Corresponding author

Dr. B.W. van der Spek
Department of Gastroenterology and Hepatology
Northwest Hospital group, Alkmaar
Wilhelminalaan 12
1815 JD Alkmaar
The Netherlands   
Fax: +0031224532199   

Publication History

submitted 09 February 2018

accepted after revision 04 July 2018

Publication Date:
08 October 2018 (online)

 

Abstract

Background and study aims Endoscopic full-thickness resection (eFTR) allows en-bloc and transmural resection of colorectal lesions for which other advanced endoscopic techniques are unsuitable. We present our experience with a novel “clip first, cut later” eFTR-device and evaluate its indications, efficacy and safety.

Patients and methods From July 2015 through October 2017, 51 eFTR-procedures were performed in 48 patients. Technical success and R0-resection rates were prospectively recorded and retrospectively analyzed.

Results Indications for eFTR were non-lifting adenoma (n = 19), primary resection of malignant lesion (n = 2), resection of scar tissue after incomplete endoscopic resection of low-risk T1 colorectal carcinoma (n = 26), adenoma involving a diverticulum (n = 2) and neuroendocrine tumor (n = 2). Two lesions were treated by combining endoscopic mucosal resection and eFTR. Technical success was achieved in 45 of 51 procedures (88 %). Histopathology confirmed full-thickness resection in 43 of 50 specimens (86 %) and radical resection (R0) in 40 procedures (80 %). eFTR-specimens, obtained for indeterminate previous T1 colorectal carcinoma resection, were free of residual carcinoma in 25 of 26 cases (96 %). In six patients (13 %) a total of eight adverse events occurred within 30 days after eFTR. One perforation occurred, which was corrected endoscopically. No emergency surgery was necessary.

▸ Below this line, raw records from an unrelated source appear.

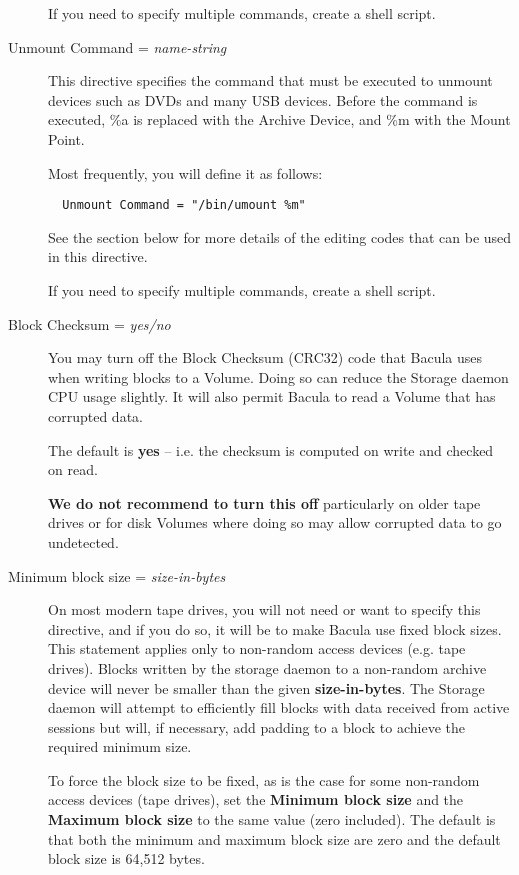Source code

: \begin{description}
  If you need to specify multiple commands, create a shell script.

\item [Unmount Command = {\it name-string}]
   This directive specifies the command that must be executed to unmount 
   devices such as DVDs and many USB devices. Before the command  is
   executed, \%a is replaced with the Archive Device, and \%m with the  Mount
   Point.

   Most frequently, you will define it as follows:  

\footnotesize
\begin{verbatim}
  Unmount Command = "/bin/umount %m"
\end{verbatim}
\normalsize

See the  section below for more details of
the editing codes that can be used in this directive.

  If you need to specify multiple commands, create a shell script.

\item[Block Checksum = {\it yes/no}]

  You may turn off the Block Checksum (CRC32) code that Bacula uses when
  writing blocks to a Volume. Doing so can reduce the Storage daemon CPU usage
  slightly.  It will also permit Bacula to read a Volume that has corrupted
  data.

  The default is {\bf yes} -- i.e. the checksum is computed on write and
  checked on read.

  \textbf{We do not recommend to turn this off} particularly on older tape
  drives or for disk Volumes where doing so may allow corrupted data to go
  undetected.

\item [Minimum block size = {\it size-in-bytes}]
   On most modern tape drives, you will not need or want to specify this
   directive, and if you do so, it will be to make Bacula use fixed block
   sizes.  This statement applies only to non-random access devices (e.g.
   tape drives).  Blocks written by the storage daemon to a non-random
   archive device will never be smaller than the given {\bf size-in-bytes}.
   The Storage daemon will attempt to efficiently fill blocks with data
   received from active sessions but will, if necessary, add padding to a
   block to achieve the required minimum size.
   
   To force the block size to be fixed, as is the case for some non-random
   access devices (tape drives), set the {\bf Minimum block size} and the
   {\bf Maximum block size} to the same value (zero included).  The default
   is that both the minimum and maximum block size are zero and the default
   block size is 64,512 bytes. 
   

\end{description}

Conclusion In this study eFTR appears to be safe and effective for the resection of colorectal lesions. Technical success, R0-resection and major adverse events rate were reasonable and comparable with eFTR data reported elsewhere. Mean specimen diameter (23 mm) limits its use to relatively small lesions. A clinical algorithm for eFTR case selection is proposed. eFTR ensured local radical excision where other endoscopic techniques did not suffice and reduced the need for surgery in selected cases.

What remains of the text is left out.